** Opening MATERIAL FOR THIS EXERCISE block **
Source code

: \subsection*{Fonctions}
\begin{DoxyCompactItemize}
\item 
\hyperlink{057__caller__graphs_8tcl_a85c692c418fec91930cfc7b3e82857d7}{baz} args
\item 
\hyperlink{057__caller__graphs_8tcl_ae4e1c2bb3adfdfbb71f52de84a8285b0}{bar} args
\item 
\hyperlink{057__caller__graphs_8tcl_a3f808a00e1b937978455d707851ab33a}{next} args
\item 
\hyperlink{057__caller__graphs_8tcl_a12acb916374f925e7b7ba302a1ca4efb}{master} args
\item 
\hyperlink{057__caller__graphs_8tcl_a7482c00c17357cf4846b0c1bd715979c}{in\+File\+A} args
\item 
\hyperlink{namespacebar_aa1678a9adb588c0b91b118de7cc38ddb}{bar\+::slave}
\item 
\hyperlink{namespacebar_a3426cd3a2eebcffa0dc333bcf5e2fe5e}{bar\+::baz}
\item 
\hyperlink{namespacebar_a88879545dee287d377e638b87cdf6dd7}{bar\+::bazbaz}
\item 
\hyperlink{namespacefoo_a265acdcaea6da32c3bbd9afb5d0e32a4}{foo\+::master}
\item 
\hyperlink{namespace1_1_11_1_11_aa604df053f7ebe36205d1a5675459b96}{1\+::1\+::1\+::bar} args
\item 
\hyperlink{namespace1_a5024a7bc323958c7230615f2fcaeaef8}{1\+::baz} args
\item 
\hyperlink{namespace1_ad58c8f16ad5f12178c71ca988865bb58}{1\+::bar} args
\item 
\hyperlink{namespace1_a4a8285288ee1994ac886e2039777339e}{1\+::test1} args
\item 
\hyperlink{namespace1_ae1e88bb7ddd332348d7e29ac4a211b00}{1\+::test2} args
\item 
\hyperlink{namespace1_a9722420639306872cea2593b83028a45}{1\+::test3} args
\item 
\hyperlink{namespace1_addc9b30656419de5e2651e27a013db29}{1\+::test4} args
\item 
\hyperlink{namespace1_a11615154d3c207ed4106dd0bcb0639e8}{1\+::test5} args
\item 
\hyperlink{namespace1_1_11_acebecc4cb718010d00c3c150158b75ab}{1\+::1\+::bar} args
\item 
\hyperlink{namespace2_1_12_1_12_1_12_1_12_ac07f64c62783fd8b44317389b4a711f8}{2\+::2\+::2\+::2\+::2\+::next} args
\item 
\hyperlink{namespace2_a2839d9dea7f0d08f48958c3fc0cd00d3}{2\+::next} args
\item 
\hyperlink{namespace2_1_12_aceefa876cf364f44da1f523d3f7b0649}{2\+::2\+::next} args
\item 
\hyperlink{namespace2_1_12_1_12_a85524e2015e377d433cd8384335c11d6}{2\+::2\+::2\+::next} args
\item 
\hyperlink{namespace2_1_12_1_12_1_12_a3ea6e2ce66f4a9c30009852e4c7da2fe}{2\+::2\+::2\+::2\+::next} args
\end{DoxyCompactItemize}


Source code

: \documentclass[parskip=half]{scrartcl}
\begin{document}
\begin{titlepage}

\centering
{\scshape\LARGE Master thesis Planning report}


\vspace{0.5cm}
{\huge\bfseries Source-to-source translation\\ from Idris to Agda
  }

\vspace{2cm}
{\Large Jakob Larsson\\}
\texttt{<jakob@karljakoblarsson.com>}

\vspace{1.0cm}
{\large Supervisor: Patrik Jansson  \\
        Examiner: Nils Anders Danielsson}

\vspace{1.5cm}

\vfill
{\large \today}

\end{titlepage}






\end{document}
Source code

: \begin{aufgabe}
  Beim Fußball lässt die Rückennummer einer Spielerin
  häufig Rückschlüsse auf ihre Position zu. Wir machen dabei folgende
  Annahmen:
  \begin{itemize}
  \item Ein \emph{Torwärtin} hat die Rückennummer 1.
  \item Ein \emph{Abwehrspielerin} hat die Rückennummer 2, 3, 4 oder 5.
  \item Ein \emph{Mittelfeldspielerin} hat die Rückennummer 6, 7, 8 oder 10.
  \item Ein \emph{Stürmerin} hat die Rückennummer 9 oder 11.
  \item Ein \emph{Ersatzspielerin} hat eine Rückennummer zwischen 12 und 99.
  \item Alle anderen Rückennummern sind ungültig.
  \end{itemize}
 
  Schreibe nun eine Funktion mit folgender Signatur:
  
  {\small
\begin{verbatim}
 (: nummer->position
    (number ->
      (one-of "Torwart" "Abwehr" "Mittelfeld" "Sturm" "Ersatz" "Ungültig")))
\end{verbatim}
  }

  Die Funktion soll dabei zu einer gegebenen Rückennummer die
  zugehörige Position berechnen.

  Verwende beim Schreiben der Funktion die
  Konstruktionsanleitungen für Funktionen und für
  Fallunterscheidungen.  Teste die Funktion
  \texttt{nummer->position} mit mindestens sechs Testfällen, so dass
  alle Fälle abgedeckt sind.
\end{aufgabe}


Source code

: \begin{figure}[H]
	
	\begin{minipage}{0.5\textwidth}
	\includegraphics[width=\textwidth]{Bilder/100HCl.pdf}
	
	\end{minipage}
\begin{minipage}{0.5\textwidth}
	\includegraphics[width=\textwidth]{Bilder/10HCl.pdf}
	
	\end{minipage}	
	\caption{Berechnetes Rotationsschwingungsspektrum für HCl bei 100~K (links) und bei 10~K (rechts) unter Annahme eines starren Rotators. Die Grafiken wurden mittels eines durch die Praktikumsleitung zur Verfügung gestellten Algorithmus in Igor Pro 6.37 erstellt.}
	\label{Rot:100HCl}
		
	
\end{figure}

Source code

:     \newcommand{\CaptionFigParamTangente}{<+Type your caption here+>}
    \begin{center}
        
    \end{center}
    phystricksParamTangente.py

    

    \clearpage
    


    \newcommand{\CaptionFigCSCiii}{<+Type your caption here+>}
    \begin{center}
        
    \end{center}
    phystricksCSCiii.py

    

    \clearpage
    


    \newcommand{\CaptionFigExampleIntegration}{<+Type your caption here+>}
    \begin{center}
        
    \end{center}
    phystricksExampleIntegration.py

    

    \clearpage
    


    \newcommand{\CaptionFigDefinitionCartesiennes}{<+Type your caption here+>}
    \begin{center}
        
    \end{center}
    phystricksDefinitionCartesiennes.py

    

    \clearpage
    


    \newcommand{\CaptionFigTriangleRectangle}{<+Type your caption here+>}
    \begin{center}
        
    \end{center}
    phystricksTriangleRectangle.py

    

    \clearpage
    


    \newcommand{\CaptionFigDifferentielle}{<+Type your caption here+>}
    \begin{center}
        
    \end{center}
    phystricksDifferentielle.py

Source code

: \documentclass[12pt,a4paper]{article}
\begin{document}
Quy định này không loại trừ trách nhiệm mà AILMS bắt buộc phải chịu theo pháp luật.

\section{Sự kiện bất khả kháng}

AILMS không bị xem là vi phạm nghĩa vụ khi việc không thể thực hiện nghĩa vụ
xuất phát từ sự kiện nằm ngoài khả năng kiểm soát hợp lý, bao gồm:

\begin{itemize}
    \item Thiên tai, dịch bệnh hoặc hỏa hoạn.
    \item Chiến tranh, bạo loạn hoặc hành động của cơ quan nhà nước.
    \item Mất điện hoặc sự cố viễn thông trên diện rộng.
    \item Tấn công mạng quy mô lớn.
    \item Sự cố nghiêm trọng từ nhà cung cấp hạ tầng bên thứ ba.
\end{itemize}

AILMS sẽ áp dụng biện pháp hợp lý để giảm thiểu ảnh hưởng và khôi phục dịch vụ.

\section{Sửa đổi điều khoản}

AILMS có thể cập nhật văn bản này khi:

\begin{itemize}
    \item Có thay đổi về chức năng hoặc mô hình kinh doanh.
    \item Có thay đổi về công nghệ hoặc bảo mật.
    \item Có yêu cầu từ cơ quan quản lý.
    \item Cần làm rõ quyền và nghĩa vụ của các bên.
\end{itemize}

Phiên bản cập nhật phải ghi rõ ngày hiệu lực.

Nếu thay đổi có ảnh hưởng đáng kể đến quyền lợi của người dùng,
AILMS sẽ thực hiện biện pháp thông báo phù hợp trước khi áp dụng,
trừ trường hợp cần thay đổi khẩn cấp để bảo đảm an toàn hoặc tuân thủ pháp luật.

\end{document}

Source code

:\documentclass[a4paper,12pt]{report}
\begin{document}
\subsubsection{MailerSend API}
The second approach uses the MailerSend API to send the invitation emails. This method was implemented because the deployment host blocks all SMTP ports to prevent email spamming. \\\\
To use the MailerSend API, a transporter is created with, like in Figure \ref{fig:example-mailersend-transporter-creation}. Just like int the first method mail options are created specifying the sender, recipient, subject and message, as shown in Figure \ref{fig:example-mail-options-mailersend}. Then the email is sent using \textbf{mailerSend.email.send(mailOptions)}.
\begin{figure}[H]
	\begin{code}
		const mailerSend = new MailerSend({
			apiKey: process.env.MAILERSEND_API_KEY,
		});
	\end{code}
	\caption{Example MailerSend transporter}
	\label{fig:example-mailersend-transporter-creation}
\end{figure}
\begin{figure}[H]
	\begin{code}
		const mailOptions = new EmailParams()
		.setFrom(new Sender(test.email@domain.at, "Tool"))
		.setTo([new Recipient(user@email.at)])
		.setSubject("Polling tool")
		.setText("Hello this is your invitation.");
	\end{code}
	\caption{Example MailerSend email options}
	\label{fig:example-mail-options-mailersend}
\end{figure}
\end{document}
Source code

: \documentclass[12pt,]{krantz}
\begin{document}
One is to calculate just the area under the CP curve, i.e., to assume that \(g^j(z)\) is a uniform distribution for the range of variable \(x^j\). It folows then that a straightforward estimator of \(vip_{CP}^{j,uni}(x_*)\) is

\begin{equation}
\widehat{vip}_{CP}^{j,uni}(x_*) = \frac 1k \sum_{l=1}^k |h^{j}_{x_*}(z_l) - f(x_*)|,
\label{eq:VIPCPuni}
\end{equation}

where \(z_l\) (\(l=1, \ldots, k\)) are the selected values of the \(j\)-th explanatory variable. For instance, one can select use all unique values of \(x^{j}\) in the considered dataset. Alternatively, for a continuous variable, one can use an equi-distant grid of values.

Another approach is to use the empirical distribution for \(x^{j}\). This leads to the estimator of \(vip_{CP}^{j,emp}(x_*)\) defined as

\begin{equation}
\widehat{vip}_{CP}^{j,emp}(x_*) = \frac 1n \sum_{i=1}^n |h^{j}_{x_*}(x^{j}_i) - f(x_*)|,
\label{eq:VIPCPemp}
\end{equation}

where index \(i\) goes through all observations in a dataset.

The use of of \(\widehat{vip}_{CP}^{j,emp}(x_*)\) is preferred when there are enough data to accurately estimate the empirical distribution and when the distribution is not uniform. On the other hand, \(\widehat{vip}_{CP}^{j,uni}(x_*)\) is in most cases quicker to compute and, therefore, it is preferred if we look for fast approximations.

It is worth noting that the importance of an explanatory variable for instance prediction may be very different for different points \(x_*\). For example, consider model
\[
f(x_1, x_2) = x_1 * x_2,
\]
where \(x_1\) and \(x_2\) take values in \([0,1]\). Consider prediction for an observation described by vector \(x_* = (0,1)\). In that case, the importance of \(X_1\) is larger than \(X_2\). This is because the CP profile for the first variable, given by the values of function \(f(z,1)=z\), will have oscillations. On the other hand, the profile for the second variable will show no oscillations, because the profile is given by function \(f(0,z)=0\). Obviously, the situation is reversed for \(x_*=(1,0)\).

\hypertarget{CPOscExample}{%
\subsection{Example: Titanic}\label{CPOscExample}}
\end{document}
** Closing MATERIAL FOR THIS EXERCISE block **
DIRECTIONS:
Only the lines above that include the word "hoặc" belong in the answer; copy each one.

PROBLEM SOLUTION:
    \item Thiên tai, dịch bệnh hoặc hỏa hoạn.
    \item Chiến tranh, bạo loạn hoặc hành động của cơ quan nhà nước.
    \item Mất điện hoặc sự cố viễn thông trên diện rộng.
    \item Có thay đổi về chức năng hoặc mô hình kinh doanh.
    \item Có thay đổi về công nghệ hoặc bảo mật.
trừ trường hợp cần thay đổi khẩn cấp để bảo đảm an toàn hoặc tuân thủ pháp luật.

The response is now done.